Is God good, or is He all-powerful? That’s the driving question—because he can’t be both!—behind Lourdes, a thoughtful, patient and painful meditation on the role of the divine in a miserable and unjust world of cripples and empty religious optimism. Set in the title city, a “touristy” site where the Virgin once appeared to Saint Bernadette (better known as Jennifer Jones), the film takes place over the course of a typical pilgrimage, during which the bemaladied have a full itinerary of visits to potential miracle spots: a sacred stone, blessed springs, a gilded church. A Greek chorus of old ladies gossips about the last person to be healed miraculously and about who could possibly be next. Visitors can only hope it will be them.

Hope seems to be the main target of Lourdes’ mordancy: of all the afflictions to afflict the afflicted, it comes across as the cruelest, more than any spine-paralyzing bug. Even if miracles do actually exist, aren’t they inherently unjust? If God has the power to cure one of us, why wouldn’t he cure all of us? If one person is worthy of a miracle, are the rest of us unworthy?

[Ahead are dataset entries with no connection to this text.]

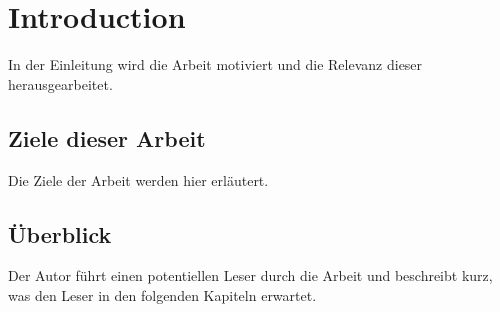 \chapter{Introduction}
In der Einleitung wird die Arbeit motiviert und die Relevanz dieser herausgearbeitet.

\section{Ziele dieser Arbeit}
Die Ziele der Arbeit werden hier erläutert. 

\section{Überblick}
Der Autor führt einen potentiellen Leser durch die Arbeit und beschreibt kurz, was den Leser in den folgenden Kapiteln erwartet.

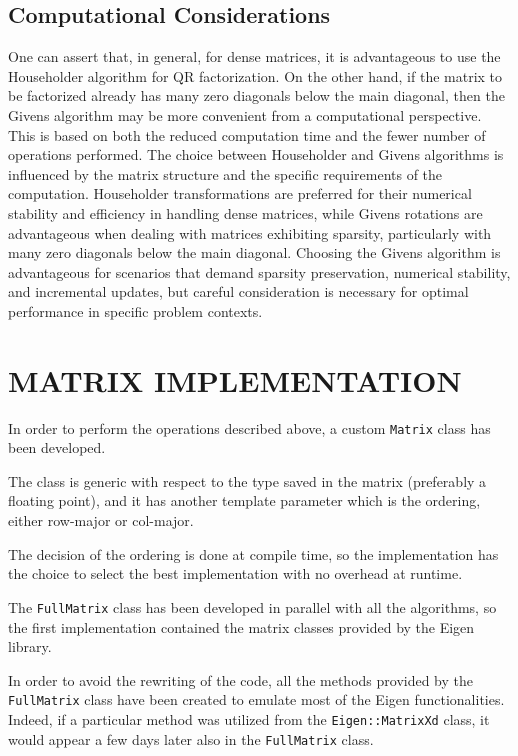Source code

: \documentclass{article}
\begin{document}
\subsection{Computational Considerations}
One can assert that, in general, for dense matrices, it is advantageous to use the Householder algorithm for QR factorization. On the other hand, if the matrix to be factorized already has many zero diagonals below the main diagonal, then the Givens algorithm may be more convenient from a computational perspective. This is based on both the reduced computation time and the fewer number of operations performed. The choice between Householder and Givens algorithms is influenced by the matrix structure and the specific requirements of the computation. Householder transformations are preferred for their numerical stability and efficiency in handling dense matrices, while Givens rotations are advantageous when dealing with matrices exhibiting sparsity, particularly with many zero diagonals below the main diagonal. Choosing the Givens algorithm is advantageous for scenarios that demand sparsity preservation, numerical stability, and incremental updates, but careful consideration is necessary for optimal performance in specific problem contexts.


\section{MATRIX IMPLEMENTATION}

In order to perform the operations described above, a custom \texttt{Matrix} class has been developed.

The class is generic with respect to the type saved in the matrix (preferably a floating point), and it has another template parameter which is the ordering, either row-major or col-major.

The decision of the ordering is done at compile time, so the implementation has the choice to select the best implementation with no overhead at runtime.

The \texttt{FullMatrix} class has been developed in parallel with all the algorithms, so the first implementation contained the matrix classes provided by the Eigen library.

In order to avoid the rewriting of the code, all the methods provided by the \texttt{FullMatrix} class have been created to emulate most of the Eigen functionalities. Indeed, if a particular method was utilized from the \texttt{Eigen::MatrixXd} class, it would appear a few days later also in the \texttt{FullMatrix} class.
\end{document}
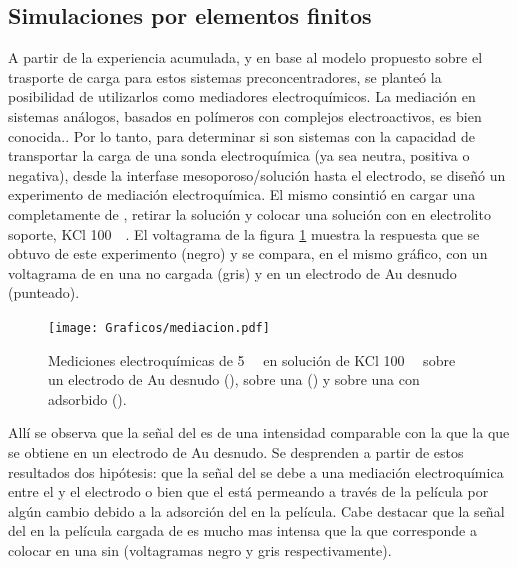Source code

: 	\subsection{Simulaciones por elementos finitos}	

		A partir de la experiencia acumulada, y en base al modelo propuesto sobre el trasporte de carga para estos sistemas preconcentradores, se planteó la posibilidad de utilizarlos como mediadores electroquímicos. 
    	La mediación en sistemas análogos, basados en polímeros con complejos electroactivos, es bien conocida.\cite{Kolb1993,ybarra2005}. Por lo tanto, para determinar si son sistemas con la capacidad de transportar la carga de una sonda electroquímica (ya sea neutra, positiva o negativa), desde la interfase mesoporoso/solución hasta el electrodo, se diseñó un experimento de mediación electroquímica. El mismo consintió en cargar una \pdmF\space completamente de \ru, retirar la solución y colocar una solución con \fc\space en electrolito soporte, KCl \SI{100}{\milli\Molar}. El voltagrama de la figura \ref{fig:mediacion} muestra la respuesta que se obtuvo de este experimento (negro) y se compara, en el mismo gráfico, con un voltagrama de \fc\space en una \pdmF\space no cargada (gris) y en un electrodo de Au desnudo (punteado).  

        	\begin{figure}[b!]	
					\centering
			 	    \texttt{[image: Graficos/mediacion.pdf]}
			        \caption[Voltagrama de \ru\space y \fc.]{Mediciones electroquímicas de \fc\space \SI{5}{\milli\Molar} en solución de KCl \SI{100}{\milli\Molar} sobre un electrodo de Au desnudo (\usebox{\punteado}), sobre una \pdmF\space (\usebox{\gris}) y sobre una \pdmF\space con \ru\space adsorbido (\usebox{\negro}).}
			        \label{fig:mediacion}
			      	\end{figure}

		Allí se observa que la señal del \fc\space es de una intensidad comparable con la que la que se obtiene en un electrodo de Au desnudo. Se desprenden a partir de estos resultados dos hipótesis: que la señal del \fc\space se debe a una mediación electroquímica entre el \ru\space y el electrodo o bien que el \fc\space está permeando a través de la película por algún cambio debido a la adsorción del \ru\space en la película. Cabe destacar que la señal del \fc\space en la película cargada de \ru\space es mucho mas intensa que la que corresponde a colocar \fc\space en una \pdmF\space sin \ru\space (voltagramas negro y gris respectivamente).

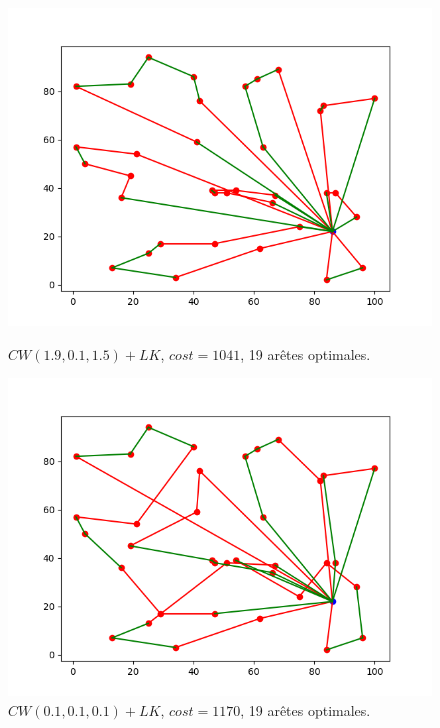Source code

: \documentclass[a4paper,11pt]{article}%
\begin{document}
\begin{figure}
    \begin{minipage}[c]{.46\linewidth}
        \centering
  	\includegraphics[scale=0.4]{edges190115.png}
	\caption{$CW(1.9,0.1,1.5)+LK$, $cost = 1041$, 19 arêtes optimales.}
	\label{edges190115}
    \end{minipage}
    \hfill%
    \begin{minipage}[c]{.46\linewidth}
        \centering
	\includegraphics[scale=0.4]{edges101010.png}
	\caption{$CW(0.1,0.1,0.1)+LK$, $cost = 1170$, 19 arêtes optimales.}
	\label{edges101010}
    \end{minipage}


\end{figure}
\end{document}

Why? But hope persists because it, and the faith healing as which it manifests, has become an industry, exploited by priests and their higher-ups (to say nothing of a certain president). Institutional corruption is subtly suggested on the film’s periphery: card-playing clergy, flirtatious nurses and gaudy gift shops fill the spaces in Lourdes not occupied by the miracle seeking. The regal church leaders don’t even have the time to bless every un-well visitor who has trekked to town, genuflecting for godly mercy. To cover up its shortcomings, Catholicism (not unlike modern medicine) turns to blame the fetishized victim instead, suggesting that those in wheelchairs stop asking God to heal their bodies and work on healing their own souls: after all, isn’t their infirmity a sort of gift, since it gives them a unique perspective on their life? Oh, don’t make me vomit!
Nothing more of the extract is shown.